Ciudad de México. — El Estadio Azteca fue un hervidero de pasión, esperanza y lágrimas. México cayó 2-3 ante Inglaterra en un partido que tuvo todos los ingredientes de una epopeya futbolera: goles tempranos, reacciones que ilusionaron, expulsiones y un público que nunca dejó de cantar.
La noche comenzó con un golpe duro: Jude Bellingham silenció al coloso con dos zarpazos consecutivos que parecían sentenciar la historia demasiado pronto. Pero el Azteca no se rinde fácil. Julián Quiñones encendió la chispa con un gol que devolvió la fe, y cuando Raúl Jiménez marcó de penal, el estadio explotó como si el sueño aún estuviera vivo.
La expulsión de Jarell Quansah dio aire al Tri, que se lanzó con todo al frente.

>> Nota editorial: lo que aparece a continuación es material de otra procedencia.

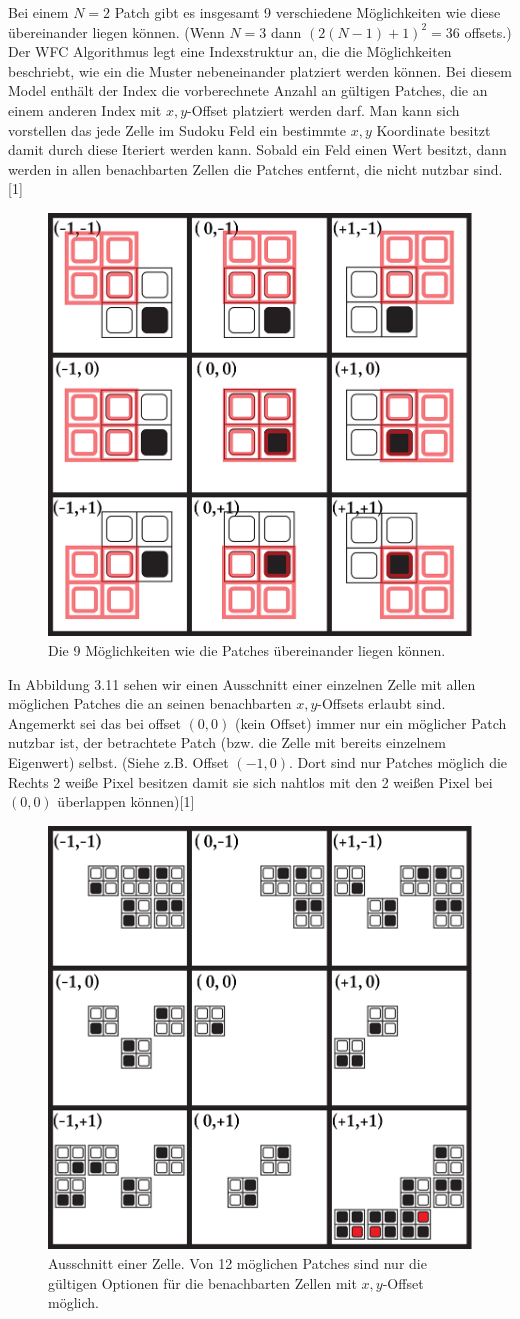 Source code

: \documentclass[12pt]{report}
\begin{document}
Bei einem $N = 2$ Patch gibt es insgesamt 9 verschiedene Möglichkeiten wie diese übereinander liegen können.
{(Wenn $N = 3$ dann $(2(N - 1) + 1)^2 = 36$ offsets.)}
Der WFC Algorithmus legt eine Indexstruktur an, die die Möglichkeiten beschriebt, wie ein die Muster nebeneinander platziert werden können.
Bei diesem Model enthält der Index die vorberechnete Anzahl an gültigen Patches, die an einem anderen Index mit $x,y$-Offset platziert werden darf. 
Man kann sich vorstellen das jede Zelle im Sudoku Feld ein bestimmte $x,y$ Koordinate besitzt damit durch diese Iteriert werden kann.
Sobald ein Feld einen Wert besitzt, dann werden in allen benachbarten Zellen die Patches entfernt, die nicht nutzbar sind. {[1]}

\begin{figure}[H]
    \centering
    \includegraphics[width=0.5\linewidth]{images/red-maze-offset.png}%
    \caption{Die 9 Möglichkeiten wie die Patches übereinander liegen können.}%
\end{figure}

In Abbildung 3.11 sehen wir einen Ausschnitt einer einzelnen Zelle mit allen möglichen Patches die an seinen benachbarten $x,y$-Offsets erlaubt sind.
Angemerkt sei das bei offset $(0,0)$ {(kein Offset)} immer nur ein möglicher Patch nutzbar ist, der betrachtete Patch {(bzw. die Zelle mit bereits einzelnem Eigenwert)} selbst.
{(Siehe z.B. Offset $(-1,0)$. Dort sind nur Patches möglich die Rechts 2 weiße Pixel besitzen damit sie sich nahtlos mit den 2 weißen Pixel bei $(0,0)$ überlappen können)}{[1]}

\begin{figure}[H]
    \centering
    \includegraphics[width=0.5\linewidth]{images/red-maze-offset-example.png}%
    \caption{Ausschnitt einer Zelle. Von 12 möglichen Patches sind nur die gültigen Optionen für die benachbarten Zellen mit $x,y$-Offset möglich.}%
\end{figure}
\end{document}
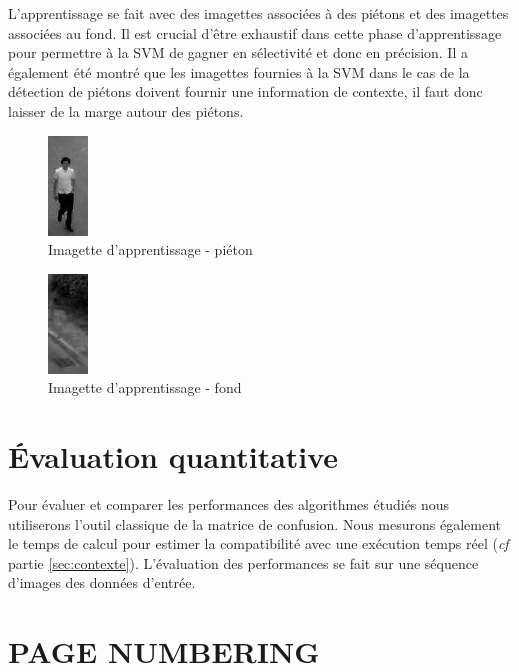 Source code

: \documentclass{article}
\begin{document}
	L'apprentissage se fait avec des imagettes associées à des piétons et des imagettes associées au fond. Il est crucial d'être exhaustif dans cette phase d'apprentissage pour permettre à la SVM de gagner en sélectivité et donc en précision. Il a également été montré \cite{HOG} que les imagettes fournies à la SVM dans le cas de la détection de piétons doivent fournir une information de contexte, il faut donc laisser de la marge autour des piétons.
	
	\begin{figure}[h]
		\begin{center}			
			\includegraphics[scale=1]{Img/pieton_03}
		\end{center}
		\caption{Imagette d'apprentissage - piéton}
	\end{figure}
	
	
	\begin{figure}[h]
		\begin{center}			
			\includegraphics[scale=1]{Img/fond_01}
		\end{center}
		\caption{Imagette d'apprentissage - fond}
	\end{figure}

\section{\'{E}valuation quantitative}
\label{sec:evalquant}

	Pour évaluer et comparer les performances des algorithmes étudiés nous utiliserons l'outil classique de la matrice de confusion. Nous mesurons également le temps de calcul pour estimer la compatibilité avec une exécution temps réel (\emph{cf} partie \ref{sec:contexte}).
	L'évaluation des performances se fait sur une séquence d'images des données d'entrée.  

\section{PAGE NUMBERING}
\label{sec:page}
\end{document}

Inglaterra, sin embargo, mostró oficio: Harry Kane, con la calma de un verdugo, convirtió el penal que selló la victoria y dejó a México con la sensación de haber peleado hasta el último aliento.
En las tribunas, las emociones fueron un carrusel: del silencio al rugido, de la esperanza al desencanto. Familias enteras ondeaban banderas, niños lloraban abrazados a sus padres, y miles de voces coreaban “¡Sí se puede!” hasta el silbatazo final.
Más allá del marcador, lo que queda es la entrega. México dominó la posesión, buscó el arco rival y nunca bajó los brazos. Inglaterra se lleva el pase, pero el Azteca se queda con la memoria de una noche que recordó por qué el futbol es más que un juego: es identidad, es orgullo, es emoción pura.